Exercise description: Exactly as they appear below, repeat the lines from the one with "## [14026] 17.848198942" through the one with "## [14041] 39.807546814", and no others.
*** Task inputs Section Begins ***
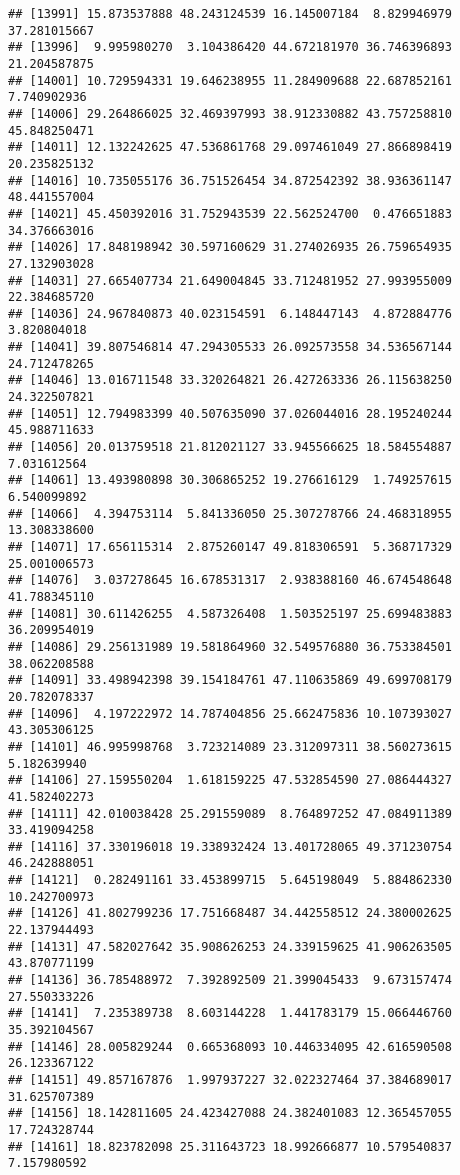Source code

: \documentclass[
]{article}
\begin{document}
\begin{verbatim}
## [13991] 15.873537888 48.243124539 16.145007184  8.829946979 37.281015667
## [13996]  9.995980270  3.104386420 44.672181970 36.746396893 21.204587875
## [14001] 10.729594331 19.646238955 11.284909688 22.687852161  7.740902936
## [14006] 29.264866025 32.469397993 38.912330882 43.757258810 45.848250471
## [14011] 12.132242625 47.536861768 29.097461049 27.866898419 20.235825132
## [14016] 10.735055176 36.751526454 34.872542392 38.936361147 48.441557004
## [14021] 45.450392016 31.752943539 22.562524700  0.476651883 34.376663016
## [14026] 17.848198942 30.597160629 31.274026935 26.759654935 27.132903028
## [14031] 27.665407734 21.649004845 33.712481952 27.993955009 22.384685720
## [14036] 24.967840873 40.023154591  6.148447143  4.872884776  3.820804018
## [14041] 39.807546814 47.294305533 26.092573558 34.536567144 24.712478265
## [14046] 13.016711548 33.320264821 26.427263336 26.115638250 24.322507821
## [14051] 12.794983399 40.507635090 37.026044016 28.195240244 45.988711633
## [14056] 20.013759518 21.812021127 33.945566625 18.584554887  7.031612564
## [14061] 13.493980898 30.306865252 19.276616129  1.749257615  6.540099892
## [14066]  4.394753114  5.841336050 25.307278766 24.468318955 13.308338600
## [14071] 17.656115314  2.875260147 49.818306591  5.368717329 25.001006573
## [14076]  3.037278645 16.678531317  2.938388160 46.674548648 41.788345110
## [14081] 30.611426255  4.587326408  1.503525197 25.699483883 36.209954019
## [14086] 29.256131989 19.581864960 32.549576880 36.753384501 38.062208588
## [14091] 33.498942398 39.154184761 47.110635869 49.699708179 20.782078337
## [14096]  4.197222972 14.787404856 25.662475836 10.107393027 43.305306125
## [14101] 46.995998768  3.723214089 23.312097311 38.560273615  5.182639940
## [14106] 27.159550204  1.618159225 47.532854590 27.086444327 41.582402273
## [14111] 42.010038428 25.291559089  8.764897252 47.084911389 33.419094258
## [14116] 37.330196018 19.338932424 13.401728065 49.371230754 46.242888051
## [14121]  0.282491161 33.453899715  5.645198049  5.884862330 10.242700973
## [14126] 41.802799236 17.751668487 34.442558512 24.380002625 22.137944493
## [14131] 47.582027642 35.908626253 24.339159625 41.906263505 43.870771199
## [14136] 36.785488972  7.392892509 21.399045433  9.673157474 27.550333226
## [14141]  7.235389738  8.603144228  1.441783179 15.066446760 35.392104567
## [14146] 28.005829244  0.665368093 10.446334095 42.616590508 26.123367122
## [14151] 49.857167876  1.997937227 32.022327464 37.384689017 31.625707389
## [14156] 18.142811605 24.423427088 24.382401083 12.365457055 17.724328744
## [14161] 18.823782098 25.311643723 18.992666877 10.579540837  7.157980592

\end{verbatim}
\end{document}
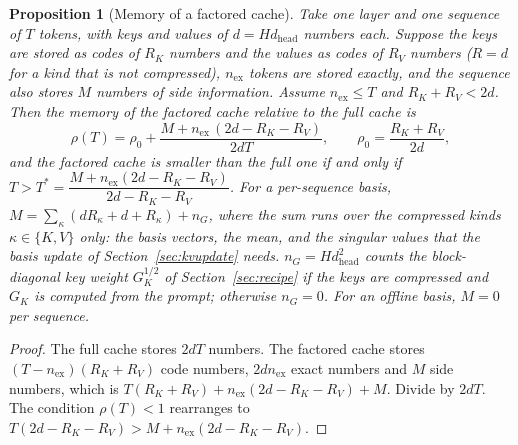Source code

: \documentclass[10pt]{article}
\theoremstyle{plain}
\newtheorem{proposition}[theorem]{Proposition}
\theoremstyle{definition}
\theoremstyle{remark}
\newcommand{\dhead}{d_{\mathrm{head}}}
\begin{document}
\begin{proposition}[Memory of a factored cache]\label{prop:kvmem}
Take one layer and one sequence of $T$ tokens, with keys and values of $d=H\dhead$ numbers each. Suppose the keys are stored as codes of $R_K$ numbers and the values as codes of $R_V$ numbers ($R=d$ for a kind that is not compressed), $n_{\mathrm{ex}}$ tokens are stored exactly, and the sequence also stores $M$ numbers of side information. Assume $n_{\mathrm{ex}}\le T$ and $R_K+R_V<2d$. Then the memory of the factored cache relative to the full cache is
\[
\rho(T)=\rho_0+\frac{M+n_{\mathrm{ex}}\,(2d-R_K-R_V)}{2dT},\qquad \rho_0=\frac{R_K+R_V}{2d},
\]
and the factored cache is smaller than the full one if and only if $T>T^\ast=\dfrac{M+n_{\mathrm{ex}}(2d-R_K-R_V)}{2d-R_K-R_V}$. For a per-sequence basis, $M=\sum_{\kappa}(dR_\kappa+d+R_\kappa)+n_G$, where the sum runs over the \emph{compressed} kinds $\kappa\in\{K,V\}$ only: the basis vectors, the mean, and the singular values that the basis update of Section~\ref{sec:kvupdate} needs. $n_G=H\dhead^2$ counts the block-diagonal key weight $G_K^{1/2}$ of Section~\ref{sec:recipe} if the keys are compressed and $G_K$ is computed from the prompt; otherwise $n_G=0$. For an offline basis, $M=0$ per sequence.
\end{proposition}
\begin{proof}
The full cache stores $2dT$ numbers. The factored cache stores $(T-n_{\mathrm{ex}})(R_K+R_V)$ code numbers, $2dn_{\mathrm{ex}}$ exact numbers and $M$ side numbers, which is $T(R_K+R_V)+n_{\mathrm{ex}}(2d-R_K-R_V)+M$. Divide by $2dT$. The condition $\rho(T)<1$ rearranges to $T(2d-R_K-R_V)>M+n_{\mathrm{ex}}(2d-R_K-R_V)$.
\end{proof}
\end{document}
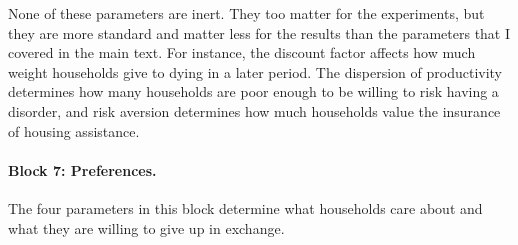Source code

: \documentclass[10pt]{article}
\begin{document}
 None of these parameters are inert. They too matter for the experiments, but they are more standard and matter less for the results than the parameters that I covered in the main text. For instance, the discount factor affects how much weight households give to dying in a later period. The dispersion of productivity determines how many households are poor enough to be willing to risk having a disorder, and risk aversion determines how much households value the insurance of housing assistance.




\paragraph{Block 7: Preferences.}  The four parameters in this block determine what households care about and what they are willing to give up in exchange.
\end{document}
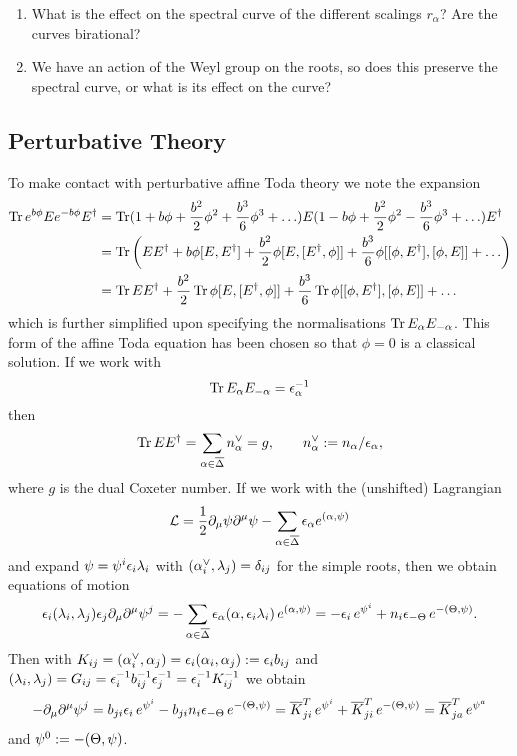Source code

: \documentclass{article}
\begin{document}
\begin{enumerate}
	\item What is the effect on the spectral curve of the different scalings $r_\alpha$? Are the curves birational?
	\item We have an action of the Weyl group on the roots, so does this preserve the spectral curve, or what is its effect on the curve? 
\end{enumerate}

\subsection{Perturbative Theory}
To make contact with perturbative affine Toda theory we note the expansion
\begin{align*}
\tr e^{b\phi}E  e^{-b\phi} E\sp\dagger&=\tr
(1+b\phi+\frac{b^2}{2}\phi^2+\frac{b^3}{6}\phi^3+\ldots) E
(1-b\phi+\frac{b^2}{2}\phi^2-\frac{b^3}{6}\phi^3+\ldots) 
E\sp\dagger\\
&=\tr \left(E E\sp\dagger+b\phi[E,E\sp\dagger]+\frac{b^2}{2}\phi[ E,[ E\sp\dagger, \phi]]+
\frac{b^3}{6}\phi[ [\phi, E\sp\dagger], [\phi,E]]
+ \ldots
\right)\\
&= \tr E E\sp\dagger+\frac{b^2}{2}\tr \phi[ E,[ E\sp\dagger, \phi]]+ \frac{b^3}{6}\tr \phi[ [\phi, E\sp\dagger], [\phi,E]]+\ldots
\end{align*}
which is further simplified upon specifying the normalisations $ \tr E_\alpha E_{-\alpha}$. This form of the
affine Toda equation has been chosen so that $\phi=0$ is a classical solution. If we work with
$$\tr E_\alpha E_{-\alpha}=\epsilon_\alpha^{-1}
$$
then
$$ \tr E E\sp\dagger=\sum_{\alpha\in\bar\Delta}n_\alpha\sp\vee =g,\qquad  n_\alpha\sp\vee :=
n_\alpha/\epsilon_\alpha,$$
where $g$ is the dual Coxeter number. If we work with the (unshifted) Lagrangian
$$
\mathcal{L}= \frac12 \partial_\mu\psi \partial\sp\mu\psi -
\sum_{\alpha\in\bar\Delta}\epsilon_\alpha e\sp{(\alpha,\psi)}
$$
and expand $\psi=\psi\sp{i}\epsilon_i\lambda_i$ with $(\alpha_i\sp\vee,\lambda_j)=\delta_{ij}$ for the simple roots, then we obtain equations of motion
$$\epsilon_i(\lambda_i,\lambda_j)\epsilon_j \partial_\mu\partial\sp\mu\psi\sp{j}=-
\sum_{\alpha\in\bar\Delta}\epsilon_\alpha (\alpha, \epsilon_i\lambda_i)\, e\sp{(\alpha,\psi)}
= -\epsilon_i\, e\sp{\psi\sp{i}}+n_i \epsilon_{-\Theta }\,e\sp{-(\Theta,\psi)}.
$$
Then with $K_{ij}=(\alpha_i\sp{\vee},\alpha_j)=\epsilon_i (\alpha_i,\alpha_j):=\epsilon_i b_{ij}$ and
$(\lambda_i,\lambda_j)=G_{ij}=\epsilon_i\sp{-1}b_{ij}\sp{-1}\epsilon_j\sp{-1}=\epsilon_i\sp{-1}K_{ij}\sp{-1}$ we obtain
$$-\partial_\mu\partial\sp\mu\psi\sp{j}=b_{ji}\epsilon_i\, e\sp{\psi\sp{i}}-b_{ji}n_i \epsilon_{-\Theta }\,e\sp{-(\Theta,\psi)}
={\bar K}_{ji}\sp{T}\, e\sp{\psi\sp{i}}+{\bar K}_{ji}\sp{T}\, e\sp{-(\Theta,\psi)}
={\bar K}_{ja}\sp{T}\, e\sp{\psi\sp{a}}
$$
and $\psi\sp0:=-(\Theta,\psi)$.
\end{document}
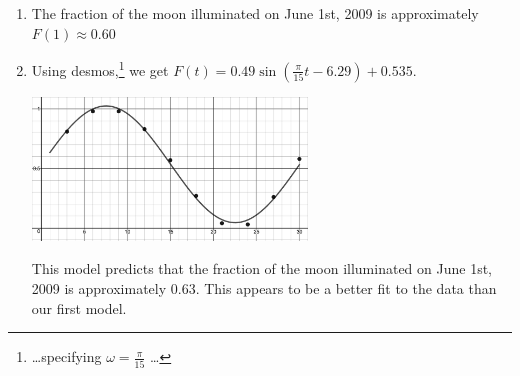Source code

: \documentclass{ximera}
\begin{document}
\begin{enumerate}
\begin{enumerate}
\begin{center}
\end{center}


\item  The fraction of the moon illuminated on June 1st, 2009 is approximately $F(1) \approx 0.60$


\item  Using desmos,\footnote{\ldots specifying $\omega = \frac{\pi}{15}$ \ldots} we get $F(t) = 0.49\sin \left(\frac{\pi }{15}t-6.29\right)+0.535$.

\begin{center}

 \includegraphics[height=1.5in]{./GraphsofSineandCosineGraphics/MoonIlluminatonDesmos.jpg} 

\end{center}

This model predicts that the fraction of the moon illuminated on June 1st, 2009 is approximately $0.63$.  This appears to be a better fit to the data than our first model.

\end{enumerate}


\end{enumerate}
\end{document}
*** Task inputs Section Ends ***
Answer to this task:
## [14026] 17.848198942 30.597160629 31.274026935 26.759654935 27.132903028
## [14031] 27.665407734 21.649004845 33.712481952 27.993955009 22.384685720
## [14036] 24.967840873 40.023154591  6.148447143  4.872884776  3.820804018
## [14041] 39.807546814 47.294305533 26.092573558 34.536567144 24.712478265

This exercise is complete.